[R] The stages of standard function evaluation

Thu May 3 05:04:34 CEST 2018

Dear R Help folks --

I have been trying to put together a list of the steps or stages of R
function evaluation, with particular focus on those that have "standard" or
"nonstandard" forms. This is both for my own edification and also because I
am thinking of joining the world of R bloggers and have been trying to put
together some draft posting that might be useful. I seem to have an
affirmative genius for finding incorrect interpretations of R's evaluation
rules; I'm trying to make that an asset.

I am hoping that you can tell me:

   1. Is this list complete, or are there additional stages I am missing?
   2. Have I inserted one or more imaginary stages?
   3. Are the terms I use below to name each stage appropriate, or are
   there other terms more widely used or recognizable?
   4. Is the order correct?

I begin each name with “Standard,” to express my belief that each of these
things has a usual or default form, but also that (unless I am mistaken)
almost none of them exist only in a single form true of all R functions. (I
have marked with an asterisk a few evaluation steps that I think may always
be followed).

It is my ultimate goal (which I do not feel at all close to accomplishing)
to determine a way to mechanically test for “standardness” along each of
these dimensions, so that each function could be assigned a logical vector
showing the ways that it is and is not standard. One thing I think is
conceptually or procedurally difficult about this project is that I think
“standardness” should be determined by what a function does, rather than by
how it does it, so that a primitive function that takes unevaluated
arguments positionally could still have standard matching, scoping, etc.,
by internal emulation. A related goal is to identify which evaluation steps
most often use an alternative form, and perhaps determine if there is more
than one such alternative. Finally, an easier short-term goal is simply to
find instances of one or more function with standard and non-standard
evaluation for each evaluation step.

For the most part below I am treating the evaluation of closures as the
standard from which “nonstandard” is defined. However, I do not assume that
other kinds of functions are automatically nonstandard on any particular
dimension below. Most of this comes from the R Language Definition, but
there are numerous places where I am by no means certain that my
interpretation is correct. I have highlighted some of these below with a
“??”.

I look forward to learning from you.

Warmest regards,

J. Andrew Hoerner

** Standard function recognition:* recognizing some or all of a string code
as a function. (Part of code line parsing)

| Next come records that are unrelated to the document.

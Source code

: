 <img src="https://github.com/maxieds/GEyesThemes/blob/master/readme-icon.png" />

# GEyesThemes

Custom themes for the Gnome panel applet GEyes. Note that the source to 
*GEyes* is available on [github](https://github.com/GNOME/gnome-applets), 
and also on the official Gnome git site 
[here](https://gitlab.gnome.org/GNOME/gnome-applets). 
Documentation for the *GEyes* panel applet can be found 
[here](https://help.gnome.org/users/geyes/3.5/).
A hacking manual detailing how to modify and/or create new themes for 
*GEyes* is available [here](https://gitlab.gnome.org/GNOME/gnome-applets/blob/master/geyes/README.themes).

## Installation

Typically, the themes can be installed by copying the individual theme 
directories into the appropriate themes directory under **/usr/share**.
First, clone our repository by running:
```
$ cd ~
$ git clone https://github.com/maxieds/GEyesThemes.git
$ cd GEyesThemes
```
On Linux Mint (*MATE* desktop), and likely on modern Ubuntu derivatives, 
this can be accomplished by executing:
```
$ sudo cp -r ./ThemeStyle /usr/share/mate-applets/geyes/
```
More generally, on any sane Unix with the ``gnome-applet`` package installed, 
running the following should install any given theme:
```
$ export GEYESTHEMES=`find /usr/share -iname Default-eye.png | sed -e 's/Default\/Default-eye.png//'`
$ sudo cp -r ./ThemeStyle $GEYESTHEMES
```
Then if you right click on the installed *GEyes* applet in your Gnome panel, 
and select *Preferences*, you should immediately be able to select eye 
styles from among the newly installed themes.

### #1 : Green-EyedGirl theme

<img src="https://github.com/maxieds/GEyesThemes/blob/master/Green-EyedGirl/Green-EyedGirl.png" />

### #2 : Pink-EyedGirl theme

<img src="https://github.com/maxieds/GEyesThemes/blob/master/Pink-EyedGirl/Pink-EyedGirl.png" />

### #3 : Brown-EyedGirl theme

*Standard environment construction:* construction of the execution
environment, and of pointers to the calling and enclosing environments.

*Standard function identification:* Get the name of the function, if any

** Standard f**unction scoping*: Search the current environment and then up
the chain of enclosing environments until you find the first binding
environment, an environment where the name of the function is bound, i.e.
linked to a pointer to the function definition. The binding environment is
usually (but not always) the same as the defining environment (i.e. the
enclosing environment when the function is defined. Note that function
lookup, unlike function argument lookup, necessarily starts from the
calling environment, because a function does not know what it is – its
formals, body, and environments – until it is found. Named functions are
always found by scoping. R never learns "where" they are -- they have to be
looked up each time. For this reason, anonymous functions must be used in
place, and called by a function that takes a function as an argument, or by
(function(formals){body})(actual args)

*Standard f**unction **retrieval**:*

load (??) the function, i.e. transfer the list (??) of formals and defaults
and the list (??) of expressions that constitute the function body into the
execution environment

Note that the function body is parsed at the time the function is created
(true?? Or is it parsed every time the function is called?)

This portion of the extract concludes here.